*Instructions for the task*.
The records sit below. Return every line in them that holds the word "皮卡内部提供".

*** Opening of Material supplied ***

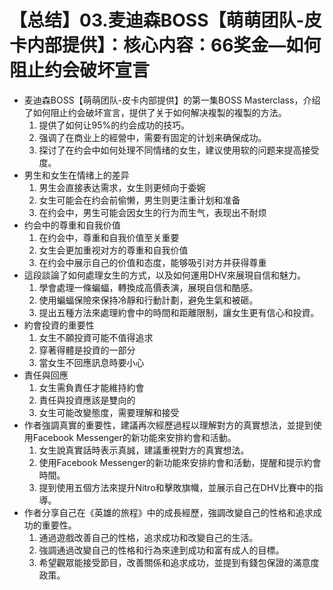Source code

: # 【总结】03.麦迪森BOSS【萌萌团队-皮卡内部提供】：核心内容：66奖金—如何阻止约会破坏宣言

-   麦迪森BOSS【萌萌团队-皮卡内部提供】的第一集BOSS Masterclass，介绍了如何阻止约会破坏宣言，提供了关于如何解决複製的複製的方法。
    1.  提供了如何让95%的约会成功的技巧。
    2.  强调了在商业上的經營中，需要有固定的计划来确保成功。
    3.  探讨了在约会中如何处理不同情绪的女生，建议使用软的问题来提高接受度。
-   男生和女生在情绪上的差异
    1.  男生会直接表达需求，女生则更倾向于委婉
    2.  女生可能会在约会前偷懒，男生则更注重计划和准备
    3.  在约会中，男生可能会因女生的行为而生气，表现出不耐烦
-   约会中的尊重和自我价值
    1.  在约会中，尊重和自我价值至关重要
    2.  女生会更加重视对方的尊重和自我价值
    3.  在约会中展示自己的价值和态度，能够吸引对方并获得尊重
-   這段談論了如何處理女生的方式，以及如何運用DHV來展現自信和魅力。
    1.  學會處理一條蝙蝠，轉換成高價表演，展現自信和酷感。
    2.  使用蝙蝠保險來保持冷靜和行動計劃，避免生氣和被砸。
    3.  提出五種方法來處理約會中的時間和距離限制，讓女生更有信心和投資。
-   約會投資的重要性
    1.  女生不願投資可能不值得追求
    2.  穿著得體是投資的一部分
    3.  當女生不回應訊息時要小心
-   責任與回應
    1.  女生需負責任才能維持約會
    2.  責任與投資應該是雙向的
    3.  女生可能改變態度，需要理解和接受
-   作者強調真實的重要性，建議再次經歷過程以理解對方的真實想法，並提到使用Facebook Messenger的新功能來安排約會和活動。
    1.  女生說真實話時表示真誠，建議重視對方的真實想法。
    2.  使用Facebook Messenger的新功能來安排約會和活動，提醒和提示約會時間。
    3.  提到使用五個方法來提升Nitro和擊敗旗幟，並展示自己在DHV比賽中的指導。
-   作者分享自己在《英雄的旅程》中的成長經歷，強調改變自己的性格和追求成功的重要性。
    1.  通過遊戲改善自己的性格，追求成功和改變自己的生活。
    2.  強調通過改變自己的性格和行為來達到成功和富有成人的目標。
    3.  希望觀眾能接受節目，改善關係和追求成功，並提到有錢包保證的滿意度政策。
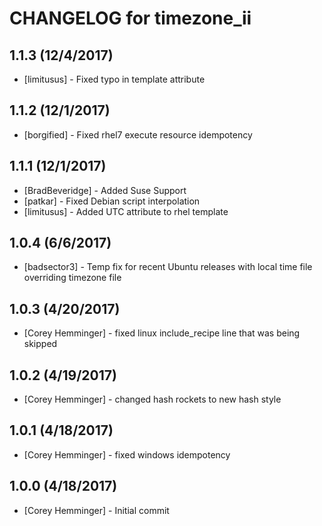 # CHANGELOG for timezone_ii

## 1.1.3 (12/4/2017)

- [limitusus] - Fixed typo in template attribute

## 1.1.2 (12/1/2017)

- [borgified] - Fixed rhel7 execute resource idempotency

## 1.1.1 (12/1/2017)

- [BradBeveridge] - Added Suse Support
- [patkar] - Fixed Debian script interpolation
- [limitusus] - Added UTC attribute to rhel template

## 1.0.4 (6/6/2017)

- [badsector3] - Temp fix for recent Ubuntu releases with local time file overriding timezone file

## 1.0.3 (4/20/2017)

- [Corey Hemminger] - fixed linux include_recipe line that was being skipped

## 1.0.2 (4/19/2017)

- [Corey Hemminger] - changed hash rockets to new hash style

## 1.0.1 (4/18/2017)

- [Corey Hemminger] - fixed windows idempotency

## 1.0.0 (4/18/2017)

- [Corey Hemminger] - Initial commit
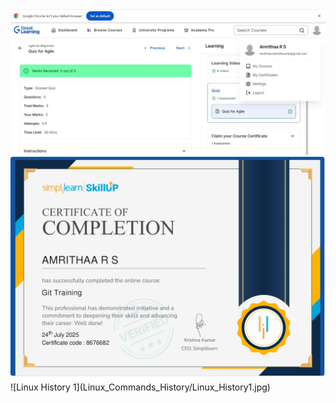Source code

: <img src="Agile%20Certificate.jpg" width="700"/>
<img src="Simplilearn%20Certificate.jpg" width="700"/>
![Linux History 1](Linux_Commands_History/Linux_History1.jpg)
  
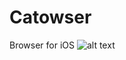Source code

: # Сatowser

Browser for iOS
![alt text](https://github.com/kyzmitch/catowser/blob/master/screenshots/iphone_screenshot.png)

*** Close of Material supplied ***

*Answer section*.
: # 【总结】03.麦迪森BOSS【萌萌团队-皮卡内部提供】：核心内容：66奖金—如何阻止约会破坏宣言
-   麦迪森BOSS【萌萌团队-皮卡内部提供】的第一集BOSS Masterclass，介绍了如何阻止约会破坏宣言，提供了关于如何解决複製的複製的方法。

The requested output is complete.